Task objective -> Among the lines below, return each one that contains the word "images".

BEGIN Task inputs

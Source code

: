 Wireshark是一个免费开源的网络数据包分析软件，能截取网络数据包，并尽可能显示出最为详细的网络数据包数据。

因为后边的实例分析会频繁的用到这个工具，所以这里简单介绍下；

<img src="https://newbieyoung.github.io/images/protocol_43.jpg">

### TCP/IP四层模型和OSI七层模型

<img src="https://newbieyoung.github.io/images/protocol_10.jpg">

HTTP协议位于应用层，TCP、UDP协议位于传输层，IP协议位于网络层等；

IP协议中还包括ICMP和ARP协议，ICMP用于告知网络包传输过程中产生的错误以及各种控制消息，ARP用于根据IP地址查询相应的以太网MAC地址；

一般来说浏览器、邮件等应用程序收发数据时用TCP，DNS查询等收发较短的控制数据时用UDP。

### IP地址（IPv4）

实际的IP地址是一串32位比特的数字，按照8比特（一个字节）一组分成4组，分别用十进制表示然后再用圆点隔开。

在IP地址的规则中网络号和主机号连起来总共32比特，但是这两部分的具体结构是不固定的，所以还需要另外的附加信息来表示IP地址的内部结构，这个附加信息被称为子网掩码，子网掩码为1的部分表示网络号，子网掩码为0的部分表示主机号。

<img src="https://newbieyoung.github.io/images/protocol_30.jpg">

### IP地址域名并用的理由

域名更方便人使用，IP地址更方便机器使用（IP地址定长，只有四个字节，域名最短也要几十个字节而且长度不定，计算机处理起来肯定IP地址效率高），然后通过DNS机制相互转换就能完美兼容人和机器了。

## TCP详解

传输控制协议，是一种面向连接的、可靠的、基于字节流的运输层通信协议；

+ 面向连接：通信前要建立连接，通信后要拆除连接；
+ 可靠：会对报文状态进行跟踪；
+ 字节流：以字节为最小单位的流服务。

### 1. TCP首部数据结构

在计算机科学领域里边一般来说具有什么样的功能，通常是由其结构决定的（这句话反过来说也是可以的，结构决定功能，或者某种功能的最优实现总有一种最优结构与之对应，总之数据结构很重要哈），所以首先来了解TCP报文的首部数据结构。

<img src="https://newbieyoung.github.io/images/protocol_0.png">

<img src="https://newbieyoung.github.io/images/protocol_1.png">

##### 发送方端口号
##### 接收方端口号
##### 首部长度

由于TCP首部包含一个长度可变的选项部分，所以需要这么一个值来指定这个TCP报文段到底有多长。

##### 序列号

END Task inputs

Result for this exercise ->
<img src="https://newbieyoung.github.io/images/protocol_43.jpg">
<img src="https://newbieyoung.github.io/images/protocol_10.jpg">
<img src="https://newbieyoung.github.io/images/protocol_30.jpg">
<img src="https://newbieyoung.github.io/images/protocol_0.png">
<img src="https://newbieyoung.github.io/images/protocol_1.png">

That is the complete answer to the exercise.